Shutdown Losers? The American People
By October 23, 2013 0 998
•
The great and partial government shutdown of 2013 is still over.
It seems that a rather large majority of the American people blame the GOP, in general—and the Tea Party, in particular—for what happened. This is the same American people whom Republican Senator Ted Cruz, the gadfly and patron saint of the get-rid-of-Obamacare movement at all costs who convinced Tea Party diehards in the house that this was a smart move, professed to be looking out for.
As an unsuccessful for a city council seat once said in response to finishing last in a multiple-candidate race: “The people have spoken—the bastards.”
Actually, the people are the smart ones in this shutdown that should never have happened. They are also the victims, a fact that still seems not to have gotten through the heads of people like Cruz, and Misters Boehner, Lee, Issa and their ilk.

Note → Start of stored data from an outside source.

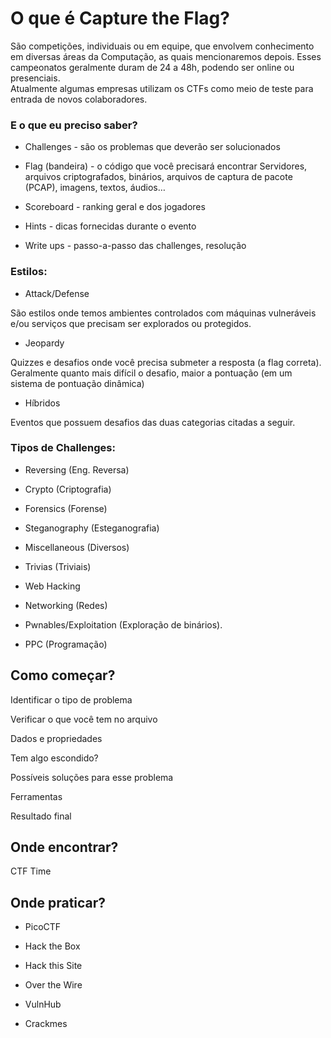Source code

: # O que é Capture the Flag? 

São competições, individuais ou em equipe, que envolvem conhecimento em diversas áreas da Computação, as quais mencionaremos depois. 
Esses campeonatos geralmente duram de 24 a 48h, podendo ser online ou presenciais.  
Atualmente algumas empresas utilizam os CTFs como meio de teste para entrada de novos colaboradores. 

### E o que eu preciso saber?

- Challenges - são os problemas que deverão ser solucionados

-  Flag (bandeira) - o código que você precisará encontrar
Servidores, arquivos criptografados, binários, arquivos de captura de pacote (PCAP), imagens, textos, áudios…  

- Scoreboard - ranking geral e dos jogadores 

- Hints - dicas fornecidas durante o evento

- Write ups - passo-a-passo das challenges, resolução 


### Estilos: 

- Attack/Defense

São estilos onde temos ambientes controlados com máquinas vulneráveis e/ou serviços que precisam ser explorados ou protegidos.

- Jeopardy 

Quizzes e desafios onde você precisa submeter a resposta (a flag correta). Geralmente quanto mais difícil o desafio, maior a pontuação (em um sistema de pontuação dinâmica) 

- Híbridos 

Eventos que possuem desafios das duas categorias citadas a seguir. 


### Tipos de Challenges:  

- Reversing (Eng. Reversa)

- Crypto (Criptografia)

- Forensics (Forense)

- Steganography (Esteganografia) 

- Miscellaneous (Diversos)

- Trivias (Triviais)

- Web Hacking

- Networking (Redes)

- Pwnables/Exploitation (Exploração de binários).

- PPC (Programação)  


## Como começar? 

Identificar o tipo de problema 

Verificar o que você tem no arquivo

Dados e propriedades 

Tem algo escondido? 

Possíveis soluções para esse problema 

Ferramentas 

Resultado final 



## Onde encontrar? 

CTF Time 


## Onde praticar? 

- PicoCTF

- Hack the Box 

- Hack this Site

- Over the Wire 

- VulnHub

- Crackmes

After 24 billion in lost moneys to the United States Government and U.S. taxpayers, after thousands of government job and man hours and paychecks lost for almost a month and a near-default avoided only at the last moment, it was the rest of the country that lost. And isn’t it strange that the guy who couldn’t muster a quorum or wouldn’t call a vote actually had 88 Republicans vote for the deal—a punt to January—faster than you could say let’s get out of town.

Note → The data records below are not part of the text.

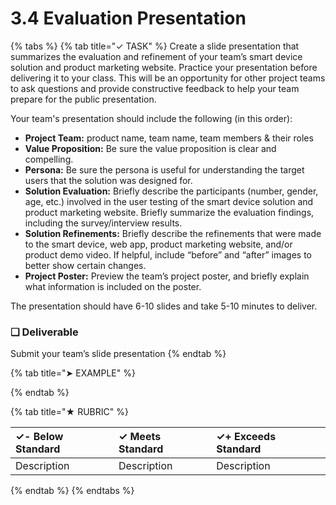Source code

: # 3.4 Evaluation Presentation

{% tabs %}
{% tab title="✓ TASK" %}
Create a slide presentation that summarizes the evaluation and refinement of your team’s smart device solution and product marketing website. Practice your presentation before delivering it to your class. This will be an opportunity for other project teams to ask questions and provide constructive feedback to help your team prepare for the public presentation.

Your team's presentation should include the following \(in this order\):

* **Project Team:**  product name, team name, team members & their roles
* **Value Proposition:**  Be sure the value proposition is clear and compelling.
* **Persona:**  Be sure the persona is useful for understanding the target users that the solution was designed for.
* **Solution Evaluation:**  Briefly describe the participants \(number, gender, age, etc.\) involved in the user testing of the smart device solution and product marketing website. Briefly summarize the evaluation findings, including the survey/interview results.
* **Solution Refinements:**  Briefly describe the refinements that were made to the smart device, web app, product marketing website, and/or product demo video. If helpful, include “before” and “after” images to better show certain changes.
* **Project Poster:**  Preview the team’s project poster, and briefly explain what information is included on the poster.

The presentation should have 6-10 slides and take 5-10 minutes to deliver.

### **❏ Deliverable**

Submit your team’s slide presentation
{% endtab %}

{% tab title="➤ EXAMPLE" %}

{% endtab %}

{% tab title="★ RUBRIC" %}


| **✓- Below Standard** | **✓ Meets Standard** | **✓+ Exceeds Standard** |
| :--- | :--- | :--- |
| Description | Description | Description |
{% endtab %}
{% endtabs %}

“We fought the good fight and we lost,” said a resigned—just a mood, not a fact—House Speaker John Boehner. Wrong, Mr. Speaker. You lost, but so did the American people and it was not a good fight. It was stupid, wrongheaded, irresponsible and reckless fight, and in terms of Mr. Cruz, cynical. This was the guy who kept telling everybody that the polls weren’t harming the GOP, that the fight was winnable, and, standing in front of World War II veterans being used as a photo op at the WWII Memorial, wondered out loud who could do such a thing as keep the vets from seeing the memorial. Why you could, Mr. Cruz. Cruz was unrepentant in the end and insisted that he would “do anything necessary to get rid of Obamacare.”
Everybody else, including many angry veteran Republicans in the House and the Senate, were angry at the backlash, at the fruitless stratagem which may have, if not fatally, certainly seriously hurt the GOP’s politically. But then this was never more about anything else but politics. I heard a cabdriver hesitantly tell me in response to the shutdown, which hurt cab drivers in their pockets, like everyone else in this city, that it seems strange to foreigners that America still insists on telling other countries how to run their affairs when they can’t seem to be able to run their own. The politics of dysfunction and paralysis seems pretty obvious to everyone.
With Obamacare seemingly about to implode under the burden of—get this, too many people unable to get on the website—it seems likely the GOP will now settle for calling for hearings with the intent of permanently downsizing Kathleen Sibelius, head of the Department of Health and Human Services, at least for now. Most people think the GOP could not possibly push for another shutdown scenario.
Don’t count on it. January next is coming fast. Do your Christmas shopping now.